THe interim big east commissioner, this week, called it "authentic content television". Television networks are scrambling left and right to create it, American Idol, etc.etc.....SImon Cowell is one of the international leaders in this. It's television, where people are compelled to watch live, because they outcome is undetermined, and people will talk about it after. It's the only thing that people watch live anymore, and no one is predicting that will change, as technology continues to rocket forward.

Sport - is the only natural, non-contrived - authentic content television. It's exploding nationwide in value and internationally because of it. Nobody was interested in broadcasting soccer in the U.S., until the invention of DVR. But people will pay to broadcast soccer now, because no matter how big the audience, the broadcasters know that people are watching - LIVE.

So - I'm not buying this thing that the big east football programs don't have value in their markets. THey have a TON Of value to the television industry. Most importantly, every other major sporting league is locked up with television companies for the next decade, and in some cases longer.

The big east is in a very good position. You don't have a guy like Joe Bailey, saying he wishes he was 20 years younger so he could run this thing, if the situation isn't looking very good.

It's going to take leadership though, and a plan, and that transition in leadership, and plan formation is happening as I type. I have no doubt about it.


To support your proposition, I read an article recently that talked about how competitive Big East football games were compared to other conferences (specifically, the SEC), and it mentioned how many games were decided by less than a touchdown, how close teams were in the standings, etc. The idea was that the Big East has to do a much better job educating the media about how competitive and entertaining the product is.

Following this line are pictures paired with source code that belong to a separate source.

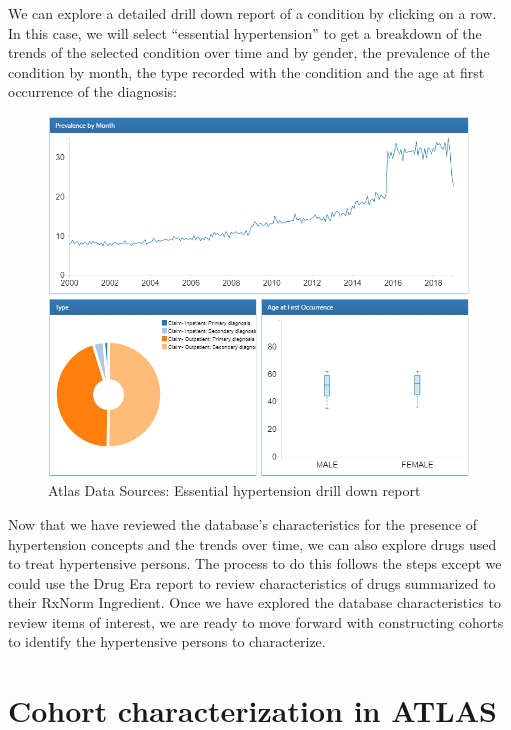 \documentclass[11pt]{book}
\theoremstyle{definition}
\theoremstyle{definition}
\theoremstyle{definition}
\theoremstyle{remark}
\begin{document}
We can explore a detailed drill down report of a condition by clicking on a row. In this case, we will select ``essential hypertension'' to get a breakdown of the trends of the selected condition over time and by gender, the prevalence of the condition by month, the type recorded with the condition and the age at first occurrence of the diagnosis:

\begin{figure}

{\centering \includegraphics[width=1\linewidth]{images/Characterization/atlasDataSourcesDrillDownReport} 

}

\caption{Atlas Data Sources: Essential hypertension drill down report}\label{fig:atlasDataSourcesDrillDownReport}
\end{figure}

Now that we have reviewed the database's characteristics for the presence of hypertension concepts and the trends over time, we can also explore drugs used to treat hypertensive persons. The process to do this follows the steps except we could use the Drug Era report to review characteristics of drugs summarized to their RxNorm Ingredient. Once we have explored the database characteristics to review items of interest, we are ready to move forward with constructing cohorts to identify the hypertensive persons to characterize.

\hypertarget{cohort-characterization-in-atlas}{%
\section{Cohort characterization in ATLAS}\label{cohort-characterization-in-atlas}}
\end{document}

SEC games, in comparison, resulted in far more blowouts. The writer said that the games were essentially a reason for tailgating; just a backdrop, because most of the games were non-competitive, except for a few among the top tier teams.
 
To support your proposition, I read an article recently that talked about how competitive Big East football games were compared to other conferences (specifically, the SEC), and it mentioned how many games were decided by less than a touchdown, how close teams were in the standings, etc. The idea was that the Big East has to do a much better job educating the media about how competitive and entertaining the product is.

SEC games, in comparison, resulted in far more blowouts. The writer said that the games were essentially a reason for tailgating; just a backdrop, because most of the games were non-competitive, except for a few among the top tier teams.

Thank you.

Anyone out there think that ESPN has been a promoter of what we all know about Big East football?
 
To support your proposition, I read an article recently that talked about how competitive Big East football games were compared to other conferences (specifically, the SEC), and it mentioned how many games were decided by less than a touchdown, how close teams were in the standings, etc. The idea was that the Big East has to do a much better job educating the media about how competitive and entertaining the product is.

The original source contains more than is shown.